Ultrasaur Blog

Keeping track of exciting new threats to your digital records.

Posts Tagged ‘fraud’

Digital Media Authentication

Thursday, July 23rd, 2009

If you ask a random person on the street if digital photos can be trusted, the answer is probably going to be a no — even though many prints live most of their lives digitally.

Adobe and others are working on software to heuristically tell if a photo has been altered. From a mathematical perspective, I find this software fascinating, but in a sense it’s self defeating:

  • No matter how much the software costs, I suspect that phot forgers are also software pirates, so they’re going to have this software
  • You can now iterate on your forged imaged until it passes the test

So essentially a tool for detecting forgeries is a perfect tool for creating forgeries.

Old timey fraud: Fake expense receipts

Saturday, June 27th, 2009

We normally focus on the bigger stuff, but fake expense receipts are a reminder that insider fraud does happen.

Some random thoughts on expense receipts:

  • I’ve taken taxis for work where the driver offers to increase the receipt $10 or so, if I’d pay in cash.
  • They offer perverse incentives, the bus system in Seattle is often easier than a taxi, but I could get a receipt for the taxi making it free (vs $2 to take the bus).
  • When I lived in China, outside most subway stops were vendors selling taxi receipts. The idea again being that the subway was cheaper (and often faster), but you could still get reimbursed for a (more expensive) fictional taxi trip.
  • The real cost is repeated over and over in the comments, if you need to ask for too much verification, you’re “making all trips cost an extra half day’s productivity for each traveler”

Threat distribution by industry

Thursday, June 11th, 2009

Not entirely counter-intuitive, but there’s a new study out showing that different industires suffer data breaches in different proportions (but still suffer them).
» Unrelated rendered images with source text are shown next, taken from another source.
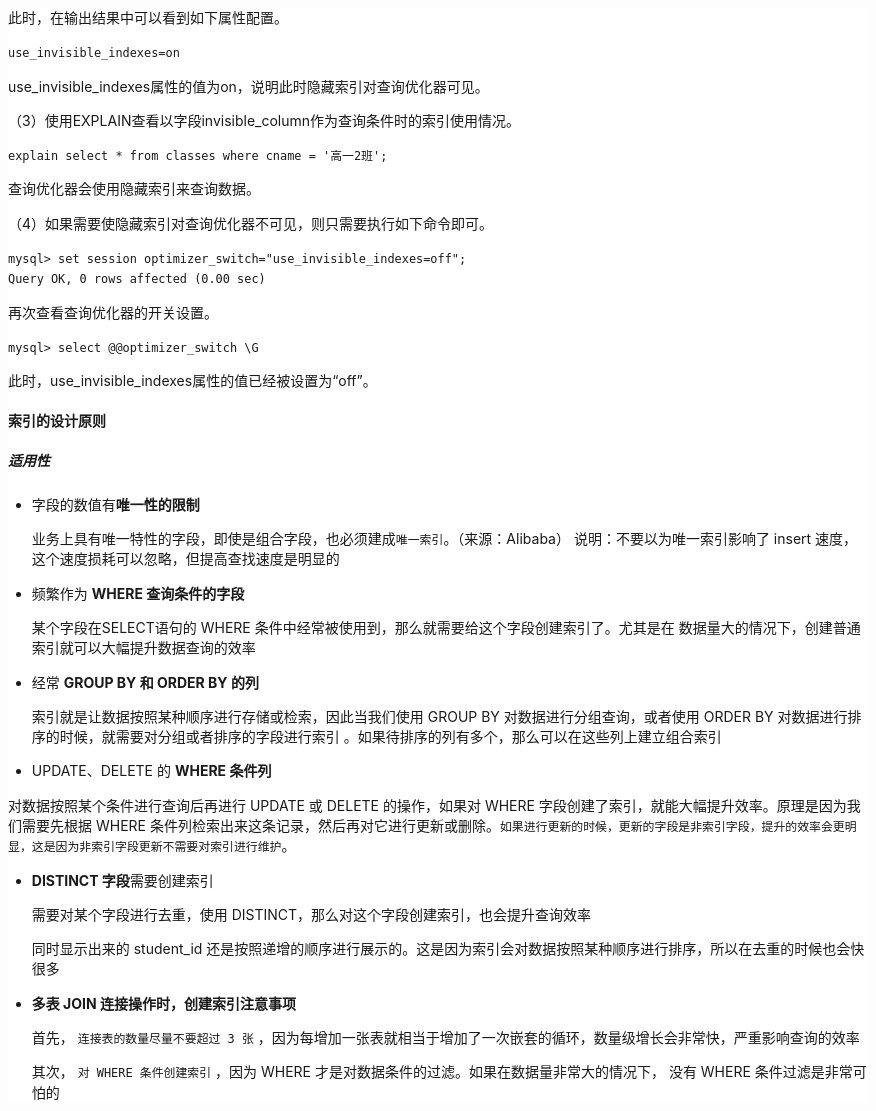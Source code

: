 此时，在输出结果中可以看到如下属性配置。

```mysql
use_invisible_indexes=on
```

use_invisible_indexes属性的值为on，说明此时隐藏索引对查询优化器可见。

（3）使用EXPLAIN查看以字段invisible_column作为查询条件时的索引使用情况。

```mysql
explain select * from classes where cname = '高一2班';
```

查询优化器会使用隐藏索引来查询数据。

（4）如果需要使隐藏索引对查询优化器不可见，则只需要执行如下命令即可。

```mysql
mysql> set session optimizer_switch="use_invisible_indexes=off";
Query OK, 0 rows affected (0.00 sec)
```

再次查看查询优化器的开关设置。

```mysql
mysql> select @@optimizer_switch \G
```

此时，use_invisible_indexes属性的值已经被设置为“off”。

#### 索引的设计原则

##### 适用性

- 字段的数值有**唯一性的限制**

  业务上具有唯一特性的字段，即使是组合字段，也必须建成`唯一索引`。（来源：Alibaba） 说明：不要以为唯一索引影响了 insert 速度，这个速度损耗可以忽略，但提高查找速度是明显的

- 频繁作为 **WHERE 查询条件的字段**

  某个字段在SELECT语句的 WHERE 条件中经常被使用到，那么就需要给这个字段创建索引了。尤其是在 数据量大的情况下，创建普通索引就可以大幅提升数据查询的效率

- 经常 **GROUP BY 和 ORDER BY 的列**

  索引就是让数据按照某种顺序进行存储或检索，因此当我们使用 GROUP BY 对数据进行分组查询，或者使用 ORDER BY 对数据进行排序的时候，就需要对分组或者排序的字段进行索引 。如果待排序的列有多个，那么可以在这些列上建立组合索引 

-  UPDATE、DELETE 的 **WHERE 条件列**

  对数据按照某个条件进行查询后再进行 UPDATE 或 DELETE 的操作，如果对 WHERE 字段创建了索引，就能大幅提升效率。原理是因为我们需要先根据 WHERE 条件列检索出来这条记录，然后再对它进行更新或删除。`如果进行更新的时候，更新的字段是非索引字段，提升的效率会更明显，这是因为非索引字段更新不需要对索引进行维护`。

- **DISTINCT 字段**需要创建索引

  需要对某个字段进行去重，使用 DISTINCT，那么对这个字段创建索引，也会提升查询效率

  同时显示出来的 student_id 还是按照递增的顺序进行展示的。这是因为索引会对数据按照某种顺序进行排序，所以在去重的时候也会快很多

- **多表 JOIN 连接操作时，创建索引注意事项**

  首先， `连接表的数量尽量不要超过 3 张` ，因为每增加一张表就相当于增加了一次嵌套的循环，数量级增长会非常快，严重影响查询的效率

  其次， `对 WHERE 条件创建索引` ，因为 WHERE 才是对数据条件的过滤。如果在数据量非常大的情况下， 没有 WHERE 条件过滤是非常可怕的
The Health Care and Social Assistance sector reported a larger than average proportion of lost and stolen computing hardware, but reported an unusually low proportion of compromised hosts. Educational Services reported a disproportionally large number of compromised hosts, while insider conduct and lost and stolen hardware were well below the proportion common to the set as a whole. Public Administration’s proportion of compromised host reports was below average, but their proportion of processing errors was well above the norm. The Finance and Insurance sector experienced the smallest overall proportion of processing errors, but the highest proportion of insider misconduct. Other sectors showed no statistically significant difference from the average, either due to a true lack of variance, or due to an insignificant number of samples for the statistical tests being used.

Source: Interhack (Full study as a PDF)

100 million case hinges on finding the demo

Friday, May 29th, 2009

Shorter version:

Waste Management sued SAP, for $100 million since the product didn’t live up to the demo. Nobody claims to have a copy of the demo that the case rests on.

My question is, why should Waste Management believe that SAP would necessarily produce the original demo?

I agree that it “would be wise to preserve a copy of product demonstrations as they form new license agreements with vendors” but having given and received demos, I don’t think I’ve ever seen that happen.

“My website was copied by the Chinese government”

Tuesday, May 5th, 2009

One interesting aspect of this discussion about a copied website, is that no-one has a solution.

http://www.wxbh-lrj.gov.cn/ is the copy, http://www.lokad.com/Technology.ashx is the original.

The funny things are:
* plenty of “left-over” on the Chinese website from the original one.
* imaginative ways of recycling irrelevant illustrations.
* it’s a .gov.cn website, that is to say an official Department of the Government of China.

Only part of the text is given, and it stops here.